▶ **ASSIGNMENT**
Only the number is wanted: count the lines in the data with "date" in them.

(Saved data entries)
[Start of Attachment]
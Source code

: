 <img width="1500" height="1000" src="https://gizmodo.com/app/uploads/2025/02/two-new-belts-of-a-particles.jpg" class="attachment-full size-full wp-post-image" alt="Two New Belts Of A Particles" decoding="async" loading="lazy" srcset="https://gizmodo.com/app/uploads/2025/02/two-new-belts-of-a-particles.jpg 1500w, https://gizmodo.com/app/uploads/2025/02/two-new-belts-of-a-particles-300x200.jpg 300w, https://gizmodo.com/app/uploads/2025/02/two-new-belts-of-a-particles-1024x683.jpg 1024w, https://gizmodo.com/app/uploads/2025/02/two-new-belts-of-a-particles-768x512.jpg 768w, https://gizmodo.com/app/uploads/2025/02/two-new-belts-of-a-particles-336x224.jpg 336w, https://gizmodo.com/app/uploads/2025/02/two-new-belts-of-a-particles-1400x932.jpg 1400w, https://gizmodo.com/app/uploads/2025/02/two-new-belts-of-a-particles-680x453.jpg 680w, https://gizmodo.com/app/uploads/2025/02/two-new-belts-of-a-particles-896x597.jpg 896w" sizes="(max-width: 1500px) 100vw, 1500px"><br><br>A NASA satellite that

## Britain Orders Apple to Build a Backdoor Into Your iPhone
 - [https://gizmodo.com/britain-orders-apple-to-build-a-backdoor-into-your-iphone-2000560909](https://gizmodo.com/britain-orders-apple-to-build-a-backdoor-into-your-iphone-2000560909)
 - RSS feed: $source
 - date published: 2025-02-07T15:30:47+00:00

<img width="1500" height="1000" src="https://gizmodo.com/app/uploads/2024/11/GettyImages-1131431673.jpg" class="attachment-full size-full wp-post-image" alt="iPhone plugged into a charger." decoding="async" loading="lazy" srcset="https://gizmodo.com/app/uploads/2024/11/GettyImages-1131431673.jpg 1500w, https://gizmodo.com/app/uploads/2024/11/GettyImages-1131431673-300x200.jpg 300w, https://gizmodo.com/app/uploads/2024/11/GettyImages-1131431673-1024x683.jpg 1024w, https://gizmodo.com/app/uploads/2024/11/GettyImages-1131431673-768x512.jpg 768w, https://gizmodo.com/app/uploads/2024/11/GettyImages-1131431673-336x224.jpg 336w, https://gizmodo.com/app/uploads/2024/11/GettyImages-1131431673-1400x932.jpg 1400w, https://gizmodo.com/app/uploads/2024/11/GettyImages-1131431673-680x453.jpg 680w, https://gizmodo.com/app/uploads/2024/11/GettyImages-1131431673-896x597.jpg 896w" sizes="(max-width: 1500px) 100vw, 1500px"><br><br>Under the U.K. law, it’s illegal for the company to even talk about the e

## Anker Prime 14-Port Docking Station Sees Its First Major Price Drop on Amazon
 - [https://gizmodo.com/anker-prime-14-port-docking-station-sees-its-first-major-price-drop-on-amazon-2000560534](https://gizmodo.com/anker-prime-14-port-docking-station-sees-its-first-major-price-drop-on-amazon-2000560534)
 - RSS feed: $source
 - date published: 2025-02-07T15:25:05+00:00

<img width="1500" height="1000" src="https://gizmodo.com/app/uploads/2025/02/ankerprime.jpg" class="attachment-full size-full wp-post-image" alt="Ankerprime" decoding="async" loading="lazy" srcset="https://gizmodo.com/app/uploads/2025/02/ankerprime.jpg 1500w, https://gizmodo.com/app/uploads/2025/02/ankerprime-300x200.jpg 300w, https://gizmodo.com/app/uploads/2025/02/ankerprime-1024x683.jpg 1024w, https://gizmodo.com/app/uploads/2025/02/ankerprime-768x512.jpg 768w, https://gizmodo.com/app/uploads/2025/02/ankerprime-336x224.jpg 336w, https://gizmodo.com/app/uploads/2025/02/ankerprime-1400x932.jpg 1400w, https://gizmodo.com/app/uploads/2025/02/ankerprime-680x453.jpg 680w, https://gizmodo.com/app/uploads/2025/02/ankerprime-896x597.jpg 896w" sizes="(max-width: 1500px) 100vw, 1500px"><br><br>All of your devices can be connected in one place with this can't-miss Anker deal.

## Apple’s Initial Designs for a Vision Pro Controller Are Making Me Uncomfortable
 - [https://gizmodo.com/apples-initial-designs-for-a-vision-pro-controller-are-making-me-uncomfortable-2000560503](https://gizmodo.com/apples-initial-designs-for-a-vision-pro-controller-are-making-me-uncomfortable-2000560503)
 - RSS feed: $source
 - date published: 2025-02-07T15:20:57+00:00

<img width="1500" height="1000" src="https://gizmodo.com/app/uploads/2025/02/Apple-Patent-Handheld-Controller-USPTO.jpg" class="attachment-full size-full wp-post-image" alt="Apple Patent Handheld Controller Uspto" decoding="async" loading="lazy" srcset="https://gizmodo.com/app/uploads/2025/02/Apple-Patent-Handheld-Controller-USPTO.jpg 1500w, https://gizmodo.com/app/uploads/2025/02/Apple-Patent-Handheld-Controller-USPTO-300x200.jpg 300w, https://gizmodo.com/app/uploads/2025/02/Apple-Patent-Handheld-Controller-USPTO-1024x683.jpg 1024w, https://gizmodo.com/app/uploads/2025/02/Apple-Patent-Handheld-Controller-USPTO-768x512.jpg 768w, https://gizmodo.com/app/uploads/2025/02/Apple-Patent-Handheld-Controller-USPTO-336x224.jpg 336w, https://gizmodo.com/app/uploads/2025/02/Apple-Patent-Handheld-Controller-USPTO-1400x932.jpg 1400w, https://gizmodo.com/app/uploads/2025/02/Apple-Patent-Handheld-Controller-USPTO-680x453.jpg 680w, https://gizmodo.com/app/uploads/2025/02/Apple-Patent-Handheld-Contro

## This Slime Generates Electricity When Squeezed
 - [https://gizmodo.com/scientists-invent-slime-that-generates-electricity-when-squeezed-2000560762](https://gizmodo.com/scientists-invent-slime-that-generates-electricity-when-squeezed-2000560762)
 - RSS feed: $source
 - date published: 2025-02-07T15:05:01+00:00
[End of Attachment]
▶ **TASK SOLUTION**
4